Leon mendorong tubuh Winter hingga terjatuh ke lantai si cantik sudah menangis karena merasakan sakit .


" kau tidak mengerti bahasa manusia . " tangan Leon turun ke leher jenjang Winter


" uhukk...lepa-s Leon aku tidak bisa bernapas . " Winter mencoba melepaskan tangan Leon


" seharusnya kau di lenyapkan secara langsung saja , tidak perlu di berikan peringatan segala kak Ares yang perlu mengurus ini atau mungkin Alena . " cengkaraman itu kian mengerat


Winter melemas dan Leon melepas cekikan nya menghempaskan dia ke lantai , lalu duduk di kursi sambil menuangkan Wine .


" aku akan mengadukan ini pada Ansel dia harus tau semua keluarga nya adalah pembun*h " ucap Winter dengan lirih bahkan suara dia hampir menghilang


" kalian keterlaluan lihat saja Ansel benar2 akan membenci kalian semua , bahkan akan ku buat dia menyesal karena terlahir dari keluarga Wu ! "


" ah berisik sekali diamlah atau kusuntikan cairan racun ini dan kau tidak akan bisa bicara lagi . " Leon mengeluarkan botol kecil


lalu Leon berjongkok dan Winter meringis ketika rambut panjang nya di cengkram erat .


" peringatan pertama sudah ku lakukan jika masih nekat itu terserah , mungkin kamu ingin berakhir seperti Krystal selamat menyusul urusan mu kini dengan kak Ares . "


Winter hanya menangis leher jenjang itu sangat sakit , bahkan terlihat sangat memar Leon pun pergi dan ada 3 pria masuk .


" antar wanita itu ke apartemen dan perlihatkan pada ibunya jika dia sendiri yang menantang maut . "


" baik Tuan . "


setelah selesai Leon segara pulang tugas sudah terlaksana .


...


di ruangan gelap dan bau amis begitu menyengat yang pasti membuat orang ingin muntah Kris berkutat dengan pisau kesayangan .

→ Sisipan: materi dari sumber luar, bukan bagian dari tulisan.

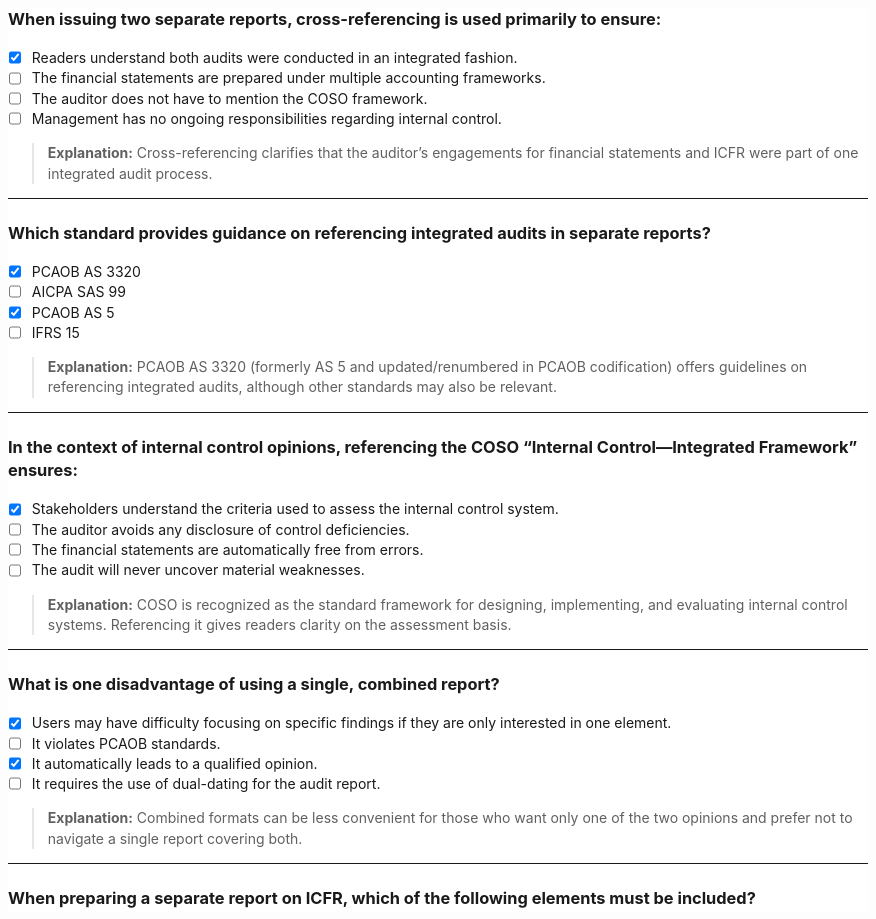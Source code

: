 
### When issuing two separate reports, cross-referencing is used primarily to ensure:

- [x] Readers understand both audits were conducted in an integrated fashion.
- [ ] The financial statements are prepared under multiple accounting frameworks.
- [ ] The auditor does not have to mention the COSO framework.
- [ ] Management has no ongoing responsibilities regarding internal control.

> **Explanation:** Cross-referencing clarifies that the auditor’s engagements for financial statements and ICFR were part of one integrated audit process.

---

### Which standard provides guidance on referencing integrated audits in separate reports?

- [x] PCAOB AS 3320
- [ ] AICPA SAS 99
- [x] PCAOB AS 5
- [ ] IFRS 15

> **Explanation:** PCAOB AS 3320 (formerly AS 5 and updated/renumbered in PCAOB codification) offers guidelines on referencing integrated audits, although other standards may also be relevant.

---

### In the context of internal control opinions, referencing the COSO “Internal Control—Integrated Framework” ensures:

- [x] Stakeholders understand the criteria used to assess the internal control system.
- [ ] The auditor avoids any disclosure of control deficiencies.
- [ ] The financial statements are automatically free from errors.
- [ ] The audit will never uncover material weaknesses.

> **Explanation:** COSO is recognized as the standard framework for designing, implementing, and evaluating internal control systems. Referencing it gives readers clarity on the assessment basis.

---

### What is one disadvantage of using a single, combined report?

- [x] Users may have difficulty focusing on specific findings if they are only interested in one element.
- [ ] It violates PCAOB standards.
- [x] It automatically leads to a qualified opinion.
- [ ] It requires the use of dual-dating for the audit report.

> **Explanation:** Combined formats can be less convenient for those who want only one of the two opinions and prefer not to navigate a single report covering both.

---

### When preparing a separate report on ICFR, which of the following elements must be included?
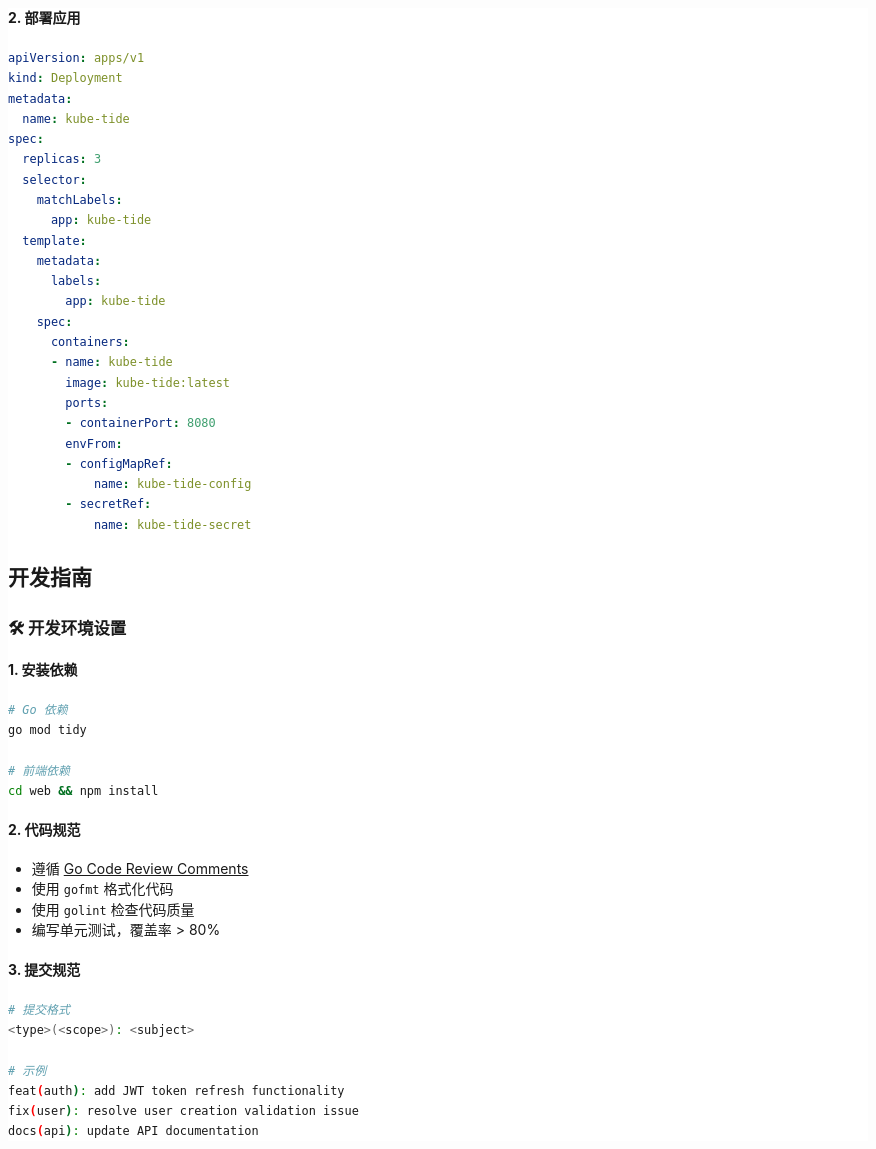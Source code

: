 #### 2. 部署应用

```yaml
apiVersion: apps/v1
kind: Deployment
metadata:
  name: kube-tide
spec:
  replicas: 3
  selector:
    matchLabels:
      app: kube-tide
  template:
    metadata:
      labels:
        app: kube-tide
    spec:
      containers:
      - name: kube-tide
        image: kube-tide:latest
        ports:
        - containerPort: 8080
        envFrom:
        - configMapRef:
            name: kube-tide-config
        - secretRef:
            name: kube-tide-secret
```

## 开发指南

### 🛠️ 开发环境设置

#### 1. 安装依赖

```bash
# Go 依赖
go mod tidy

# 前端依赖
cd web && npm install
```

#### 2. 代码规范

- 遵循 [Go Code Review Comments](https://github.com/golang/go/wiki/CodeReviewComments)
- 使用 `gofmt` 格式化代码
- 使用 `golint` 检查代码质量
- 编写单元测试，覆盖率 > 80%

#### 3. 提交规范

```bash
# 提交格式
<type>(<scope>): <subject>

# 示例
feat(auth): add JWT token refresh functionality
fix(user): resolve user creation validation issue
docs(api): update API documentation
```
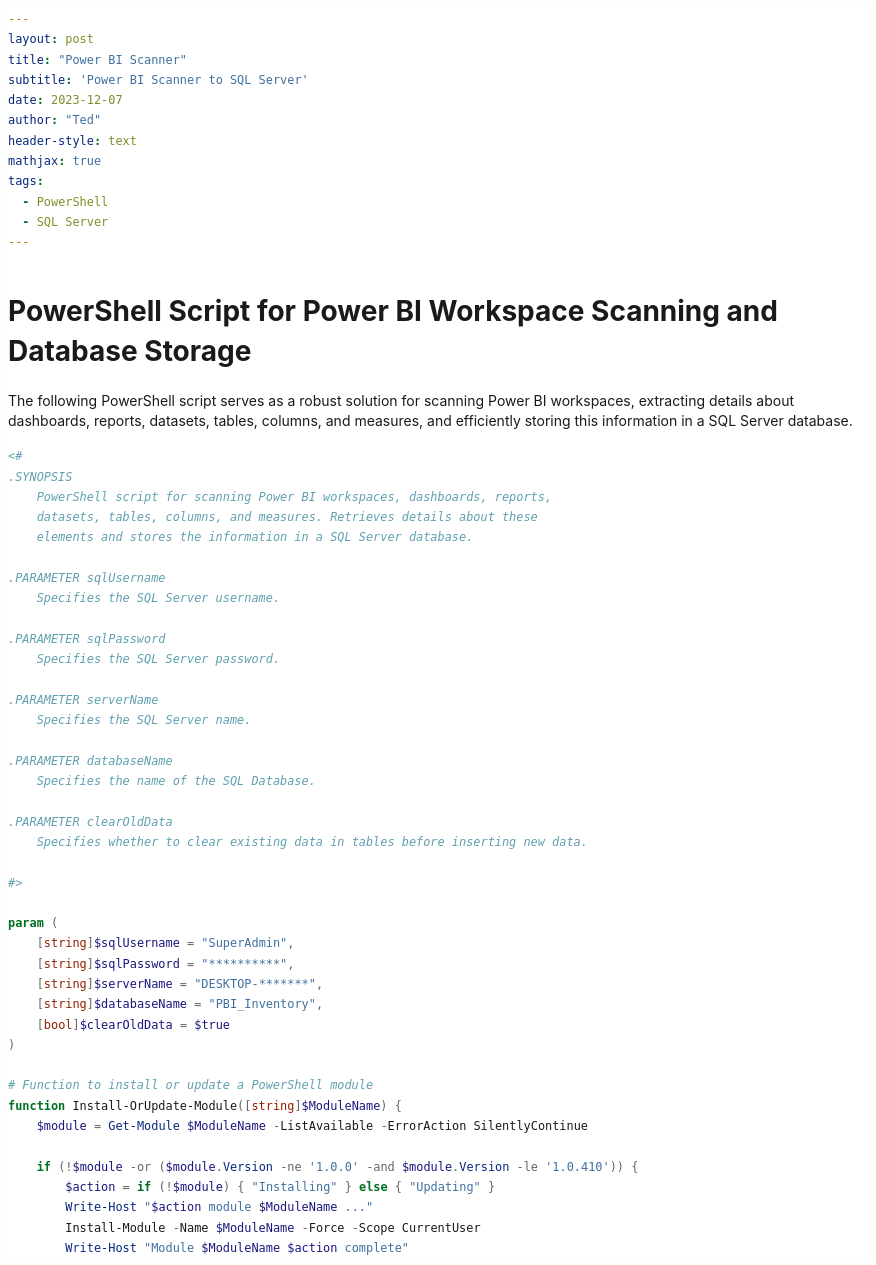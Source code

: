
 ```yaml
---
layout: post
title: "Power BI Scanner"
subtitle: 'Power BI Scanner to SQL Server'
date: 2023-12-07
author: "Ted"
header-style: text
mathjax: true
tags:
  - PowerShell
  - SQL Server
---
```


# PowerShell Script for Power BI Workspace Scanning and Database Storage

The following PowerShell script serves as a robust solution for scanning Power BI workspaces, extracting details about dashboards, reports, datasets, tables, columns, and measures, and efficiently storing this information in a SQL Server database.

```powershell
<#
.SYNOPSIS
    PowerShell script for scanning Power BI workspaces, dashboards, reports, 
    datasets, tables, columns, and measures. Retrieves details about these 
    elements and stores the information in a SQL Server database.

.PARAMETER sqlUsername
    Specifies the SQL Server username.

.PARAMETER sqlPassword
    Specifies the SQL Server password.

.PARAMETER serverName
    Specifies the SQL Server name.

.PARAMETER databaseName
    Specifies the name of the SQL Database.

.PARAMETER clearOldData
    Specifies whether to clear existing data in tables before inserting new data.

#>

param (
    [string]$sqlUsername = "SuperAdmin",
    [string]$sqlPassword = "**********",
    [string]$serverName = "DESKTOP-*******",
    [string]$databaseName = "PBI_Inventory",
    [bool]$clearOldData = $true
)

# Function to install or update a PowerShell module
function Install-OrUpdate-Module([string]$ModuleName) {
    $module = Get-Module $ModuleName -ListAvailable -ErrorAction SilentlyContinue

    if (!$module -or ($module.Version -ne '1.0.0' -and $module.Version -le '1.0.410')) {
        $action = if (!$module) { "Installing" } else { "Updating" }
        Write-Host "$action module $ModuleName ..."
        Install-Module -Name $ModuleName -Force -Scope CurrentUser
        Write-Host "Module $ModuleName $action complete"
```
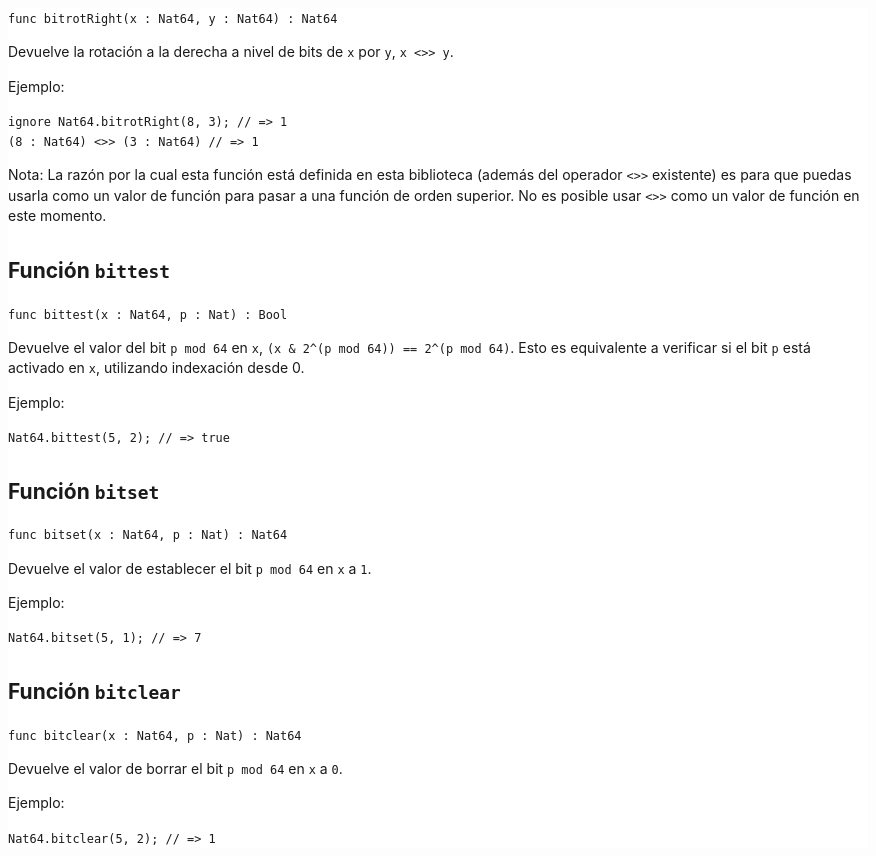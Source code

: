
 ```motoko no-repl
func bitrotRight(x : Nat64, y : Nat64) : Nat64
```

Devuelve la rotación a la derecha a nivel de bits de `x` por `y`, `x <>> y`.

Ejemplo:

```motoko include=import
ignore Nat64.bitrotRight(8, 3); // => 1
(8 : Nat64) <>> (3 : Nat64) // => 1
```

Nota: La razón por la cual esta función está definida en esta biblioteca (además
del operador `<>>` existente) es para que puedas usarla como un valor de función
para pasar a una función de orden superior. No es posible usar `<>>` como un
valor de función en este momento.

## Función `bittest`

```motoko no-repl
func bittest(x : Nat64, p : Nat) : Bool
```

Devuelve el valor del bit `p mod 64` en `x`,
`(x & 2^(p mod 64)) == 2^(p mod 64)`. Esto es equivalente a verificar si el bit
`p` está activado en `x`, utilizando indexación desde 0.

Ejemplo:

```motoko include=import
Nat64.bittest(5, 2); // => true
```

## Función `bitset`

```motoko no-repl
func bitset(x : Nat64, p : Nat) : Nat64
```

Devuelve el valor de establecer el bit `p mod 64` en `x` a `1`.

Ejemplo:

```motoko include=import
Nat64.bitset(5, 1); // => 7
```

## Función `bitclear`

```motoko no-repl
func bitclear(x : Nat64, p : Nat) : Nat64
```

Devuelve el valor de borrar el bit `p mod 64` en `x` a `0`.

Ejemplo:

```motoko include=import
Nat64.bitclear(5, 2); // => 1
```
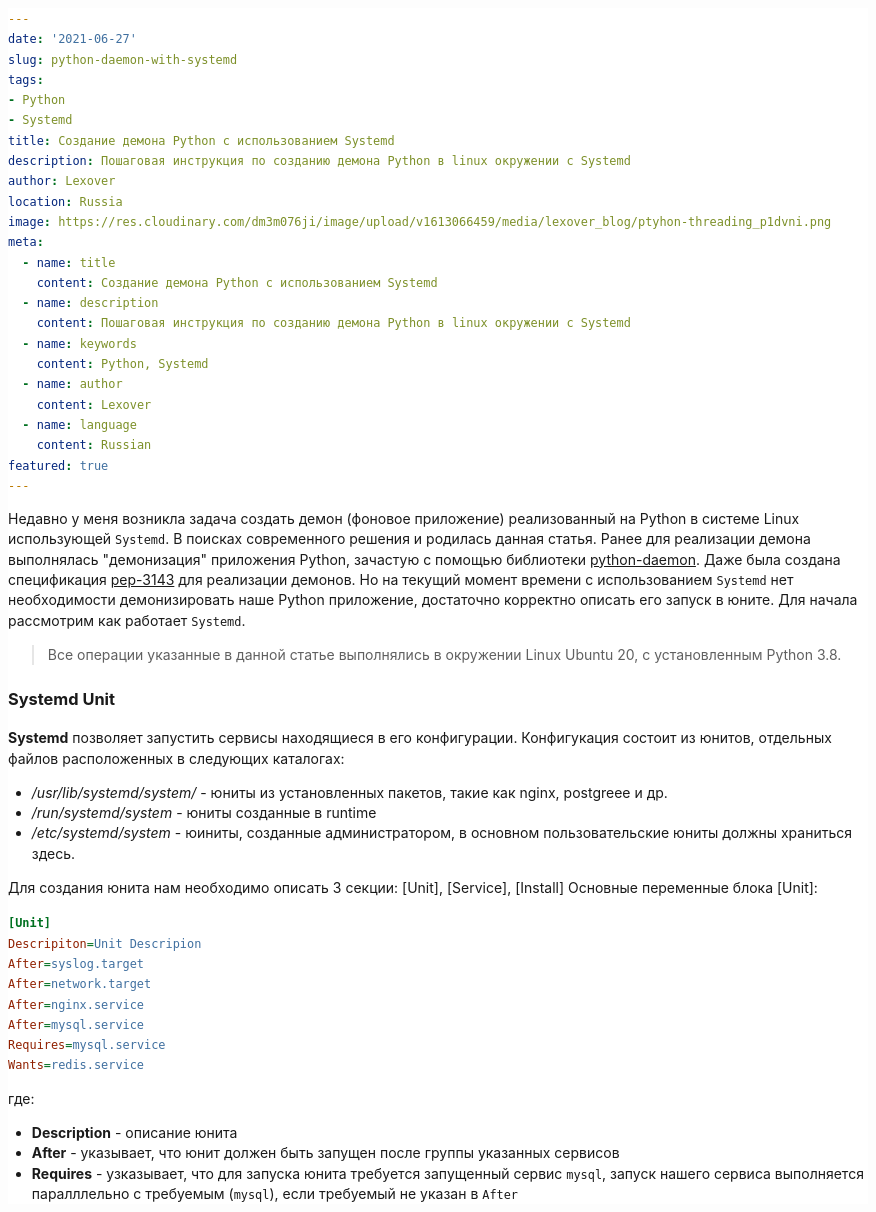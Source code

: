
 ```yaml
---
date: '2021-06-27'
slug: python-daemon-with-systemd 
tags:
- Python
- Systemd
title: Создание демона Python с использованием Systemd 
description: Пошаговая инструкция по созданию демона Python в linux окружении с Systemd
author: Lexover
location: Russia 
image: https://res.cloudinary.com/dm3m076ji/image/upload/v1613066459/media/lexover_blog/ptyhon-threading_p1dvni.png
meta:
  - name: title
    content: Создание демона Python с использованием Systemd 
  - name: description
    content: Пошаговая инструкция по созданию демона Python в linux окружении с Systemd
  - name: keywords
    content: Python, Systemd
  - name: author
    content: Lexover
  - name: language
    content: Russian 
featured: true
---
```

Недавно у меня возникла задача создать демон (фоновое приложение) реализованный на Python в системе Linux использующей `Systemd`. В поисках современного решения и родилась данная статья. Ранее для реализации демона выполнялась "демонизация" приложения Python, зачастую с помощью библиотеки [python-daemon](https://pagure.io/python-daemon/). Даже была создана спецификация [pep-3143](https://www.python.org/dev/peps/pep-3143/) для реализации демонов. Но на текущий момент времени с использованием `Systemd` нет необходимости демонизировать наше Python приложение, достаточно корректно описать его запуск в юните. Для начала рассмотрим как работает `Systemd`.

> Все операции указанные в данной статье выполнялись в окружении Linux Ubuntu 20, с установленным Python 3.8.

### Systemd Unit

**Systemd** позволяет запустить сервисы находящиеся в его конфигурации. Конфигукация состоит из юнитов, отдельных файлов расположенных в следующих каталогах:
- */usr/lib/systemd/system/* - юниты из установленных пакетов, такие как nginx, postgreee и др.
- */run/systemd/system* - юниты созданные в runtime
- */etc/systemd/system* - юиниты, созданные администратором, в основном пользовательские юниты должны храниться здесь.

Для создания юнита нам необходимо описать 3 секции: \[Unit\], \[Service\], \[Install\]
Основные переменные блока \[Unit\]:

```ini
[Unit]
Descripiton=Unit Descripion
After=syslog.target  
After=network.target  
After=nginx.service  
After=mysql.service
Requires=mysql.service
Wants=redis.service
```
где:
- **Description** - описание юнита
- **After** - указывает, что юнит должен быть запущен после группы указанных сервисов
- **Requires** - узказывает, что для запуска юнита требуется запущенный сервис  `mysql`,  запуск нашего сервиса выполняется паралллельно с требуемым (`mysql`), если требуемый не указан в `After`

" senang bertemu dengan anda Tuan Wu . " sapa seseorang


" oh ternyata kamu Geral ayo masuk di mana si tihang? "


" Tuan kim di luar sebentar lagi masuk . "


lalu Araga masuk kedalam bahkan sepatu mahal itu harus menginjak genangan cairan merah yang kental .


" kau ini sedang apa? " tanya Araga


" memasak tadi ada tikus nakal yang berulah . " jawab Kris


" dasar tidak waras . " maki si uncel ice


" jadi ada apa hm? "


" saya sudah menemukan pelaku teror tempo hari ini ada hubungan nya dengan Tuan Leo , dendam masa lalu menjadi masalah utama . " Geral membuka obrolan


" wah cepat sekali di temukan kamu memang bisa di andalkan Geral . " puji Kris


tentu Geral sudah sangat terlatih apalagi didikan Araga membuat dia menjadi pria yang tangguh dan dingin , hujamam peluru tak membuat dia gentar bahkan sudah terbiasa menghadapi itu semua .


" Kim Hanbin atau biasa di panggil Simon seorang pemuda yang sudah lama tinggal di London , putra tunggal dari Kim Yeri yang sampai saat ini masih mengalami gangguan jiwa karena di tolak oleh Tuan Leo . " ujar Geral


" ah wanita itu ternyata . " Kris terkekeh pelan


" ada fakta yang sedikit lucu dia adalah anggota Black Widow yang sedang anda pegang di Inggris , bagaimana mungkin dia tidak tau jika yang sedang di usik adalah keluarga pimpinan nya sendiri . " Geral menatap Araga sambil tertawa


Araga juga ikut tertawa bukan hanya di italy tapi di Inggris si uncle juga punya dunia bawah .


" kalau begitu biarkan bocah manis itu bermain dulu lakukan penjagaan , jangan sampai kesayangan ku tersentuh . " ujar Araga


" ck merepotkan sekali ! " omel Kris


" ingat Geral lakukan penjagaan yang ketat dia tidak boleh menyentuh keluarga ku terutama Kalina , semesta ku tidak boleh terluka jika sampai terjadi aku sendiri yang akan turun tangan . "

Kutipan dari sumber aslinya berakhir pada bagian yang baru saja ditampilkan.